Reputation: 109
What I want to do: arrange data by name and class, sort by year, calculate the mean of the values and keep the valueMessage
.
Sample data:
name <- c("a", "a", "b", "b")
class <- c("c1", "c1", "c3", "c3")
year <- c("2010", "2010", "2008", "2008")
value <- c(100, 33, 100, 90)
valueMessage <-c(NA, "meh", NA, NA)
df <- data.frame(name, class, year, value, valueMessage)
df
dat <- aggregate(df$value, list(year = df$year, name = df$name, class=df$class, valueMessage=df$valueMessage), mean)
dat <- dat[with(dat, order(class, name, year)), ]
Returns this:
year name class valueMessage x
1 2010 a c1 meh 33
But I would like it to keep the NA and return something like this:
year name class valueMessage x
1 2010 a c1 meh, NA 66.5
2 2008 b c3 NA 95
Upvotes: 6
Views: 7162
Reputation: 59435
I like to use sqldf
, because SQL is such a nice, simple and intuitive way to do this (without need of knowing thousands of R functions and their specifics and gotchas):
require(sqldf)
sqldf('
select year, name, class, avg(value),
group_concat(distinct case when valueMessage is NULL
then "NA"
else valueMessage
end) as valueMessages
from df
group by class, name, year
')
On your modified example it will produce this output:
year name class avg(value) valueMessages
1 2010 a c1 66.5 NA,meh
2 2008 b c3 95.0 NA
Upvotes: 4
Reputation: 193517
The thing is that you're trying to do two different aggregations: one for your "value" column, and one for your "valueMessage" column.
If that's the case, you would have to do each separately and merge
them, or look at using a package, like "data.table" to help out.
With "data.table", you can do the following:
library(data.table)
DT <- data.table(df)
DT[, list(value = mean(value),
valueMessage = list(unique(valueMessage))),
by = list(year, name, class)]
# year name class value valueMessage
# 1: 2010 a c1 66.5 NA,meh
# 2: 2008 b c3 95.0 NA
Note that the "valueMessage" column is a list
. You could use paste
if you wanted it to be a character vector instead.
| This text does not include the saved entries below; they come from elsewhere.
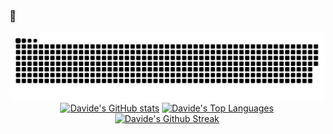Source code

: ### 👋
 
<div align="center">
<img alt="github contribution grid snake animation" src="https://raw.githubusercontent.com/davidebolo1993/davidebolo1993/output/github-contribution-grid-snake.svg">  
<a href="http://www.github.com/davidebolo1993"><img width="60%" src="https://github-readme-stats.vercel.app/api?username=davidebolo1993&hide=&count_private=true&theme=transparent&hide_border=true&show_icons=true" alt="Davide's GitHub stats"/></a>
<a href="http://www.github.com/davidebolo1993"><img alt="Davide's Top Languages" width="38.25%" src="https://github-readme-stats.vercel.app/api/top-langs/?username=davidebolo1993&langs_count=10&count_private=true&layout=compact&theme=transparent&hide_border=true"/></a>
<a href="http://www.github.com/davidebolo1993"/><img alt="Davide's Github Streak" src="https://github-readme-streak-stats.herokuapp.com/?user=davidebolo1993&show_icons=true&count_private=true&theme=transparent&hide_border=true" width = "60%"/></a>
</div>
In other words:
DT[, list(value = mean(value),
valueMessage = paste(unique(valueMessage), collapse = ",")),
by = list(year, name, class)]
Here, I've assumed you're only interested in unique "valueMessage" values.
If you wanted to go with base R's aggregate
, you could try something like the following:
M1 <- aggregate(value ~ year + name + class, df, mean)
M2 <- aggregate(as.character(valueMessage) ~ year + name + class,
df, unique, na.action = na.pass)
merge(M1, M2)
I've used the "formula" method because I like the output better. as.character(valueMessage)
was required because that column is presently a factor
. The output of the valueMessage
column would be, again, a list
, but you can use an anonymous function and paste
if you prefer a character vector of length
1 instead.
Upvotes: 4
Reputation: 56004
A quick workaround, try this:
#convert NAs to "U"
x <- ifelse(is.na(df$valueMessage),"U",df$valueMessage)
df$valueMessage <- x
#aggregate
dat <- aggregate(df$value, list(year = df$year, name = df$name, class=df$class, valueMessage=df$valueMessage), mean)
dat <- dat[with(dat, order(class, name, year)), ]
#convert "U" back to NA
dat$valueMessage <- ifelse(dat$valueMessage=="U",NA,dat$valueMessage)
There must be more elegant way of doing this.
Upvotes: 0